---
pipeline_tag: sentence-similarity
tags:
- sentence-transformers
- feature-extraction
- sentence-similarity
- mteb
- arctic
- embedding
- snowflake2_m_uint8
- snowflake
- transformers.js
license: apache-2.0
language:
- af
- ar
- az
- be
- bg
- bn
- ca
- ceb
- cs
- cy
- da
- de
- el
- en
- es
- et
- eu
- fa
- fi
- fr
- gl
- gu
- he
- hi
- hr
- ht
- hu
- hy
- id
- is
- it
- ja
- jv
- ka
- kk
- km
- kn
- ko
- ky
- lo
- lt
- lv
- mk
- ml
- mn
- mr
- ms
- my
- ne
- nl
- pa
- pl
- pt
- qu
- ro
- ru
- si
- sk
- sl
- so
- sq
- sr
- sv
- sw
- ta
- te
- th
- tl
- tr
- uk
- ur
- vi
- yo
- zh
---
# Final Update, September 20, 2025

This model is obsolete now, please use https://huggingface.co/electroglyph/snowflake-arctic-embed-m-v2.0-ONNX-uint8

This model is still fine, but my latest one is a little more accurate

# Update

I've updated this model to be compatible with Fastembed.

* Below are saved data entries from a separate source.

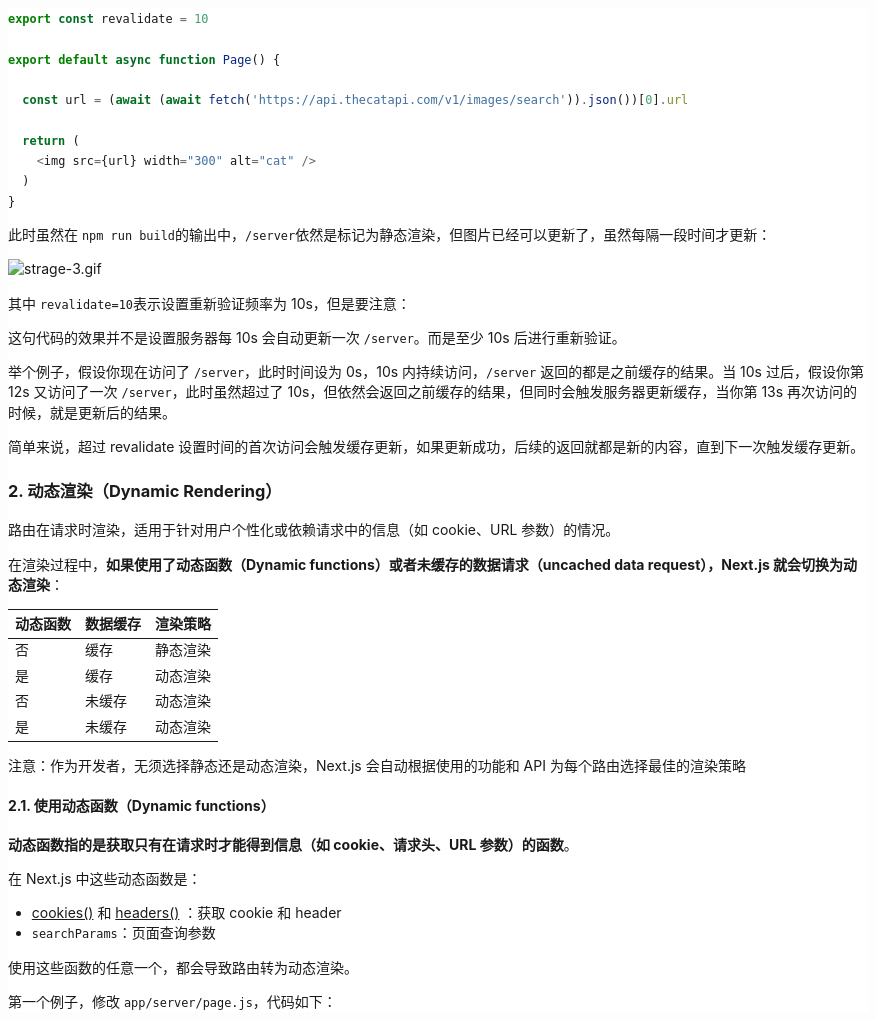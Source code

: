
 ```javascript
export const revalidate = 10

export default async function Page() {

  const url = (await (await fetch('https://api.thecatapi.com/v1/images/search')).json())[0].url
  
  return (
    <img src={url} width="300" alt="cat" />
  )
}
```

此时虽然在 `npm run build`的输出中，`/server`依然是标记为静态渲染，但图片已经可以更新了，虽然每隔一段时间才更新：

![strage-3.gif](https://p3-juejin.byteimg.com/tos-cn-i-k3u1fbpfcp/8beca518ecaf43649191f3b0b438a3ee~tplv-k3u1fbpfcp-jj-mark:0:0:0:0:q75.image#?w=595\&h=336\&s=229929\&e=gif\&f=77\&b=ebe3df)

其中 `revalidate=10`表示设置重新验证频率为 10s，但是要注意：

这句代码的效果并不是设置服务器每 10s 会自动更新一次 `/server`。而是至少 10s 后进行重新验证。

举个例子，假设你现在访问了 `/server`，此时时间设为 0s，10s 内持续访问，`/server` 返回的都是之前缓存的结果。当 10s 过后，假设你第 12s 又访问了一次 `/server`，此时虽然超过了 10s，但依然会返回之前缓存的结果，但同时会触发服务器更新缓存，当你第 13s 再次访问的时候，就是更新后的结果。

简单来说，超过 revalidate 设置时间的首次访问会触发缓存更新，如果更新成功，后续的返回就都是新的内容，直到下一次触发缓存更新。

### 2. 动态渲染（Dynamic Rendering）

路由在请求时渲染，适用于针对用户个性化或依赖请求中的信息（如 cookie、URL 参数）的情况。

在渲染过程中，**如果使用了动态函数（Dynamic functions）或者未缓存的数据请求（uncached data request），Next.js 就会切换为动态渲染**：

| 动态函数 | 数据缓存 | 渲染策略 |
| ---- | ---- | ---- |
| 否    | 缓存   | 静态渲染 |
| 是    | 缓存   | 动态渲染 |
| 否    | 未缓存  | 动态渲染 |
| 是    | 未缓存  | 动态渲染 |

注意：作为开发者，无须选择静态还是动态渲染，Next.js 会自动根据使用的功能和 API 为每个路由选择最佳的渲染策略

#### 2.1. 使用动态函数（Dynamic functions）

**动态函数指的是获取只有在请求时才能得到信息（如 cookie、请求头、URL 参数）的函数**。

在 Next.js 中这些动态函数是：

*   [cookies()](https://juejin.cn/book/7307859898316881957/section/7309079651500949530#heading-7) 和 [headers()](https://juejin.cn/book/7307859898316881957/section/7309079651500949530#heading-20) ：获取 cookie 和 header
*   `searchParams`：页面查询参数

使用这些函数的任意一个，都会导致路由转为动态渲染。

第一个例子，修改 `app/server/page.js`，代码如下：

I removed the `sentence_embedding` output and quantized the main model output instead. This now outputs a dimension 768 multivector.

To use the output you should use CLS pooling with normalization disabled.

# snowflake2_m_uint8

This is a slightly modified version of the uint8 quantized ONNX model from https://huggingface.co/Snowflake/snowflake-arctic-embed-m-v2.0

I have added a linear quantization node before the `token_embeddings` output so that it directly outputs a dimension 768 uint8 multivector.

This is compatible with the [qdrant](https://github.com/qdrant/qdrant) uint8 datatype for collections.

I took the liberty of removing the `sentence_embedding` output (since I would've had to re-create it), I can add it back in if anybody wants it.

# Quantization method

Linear quantization for the scale -7 to 7.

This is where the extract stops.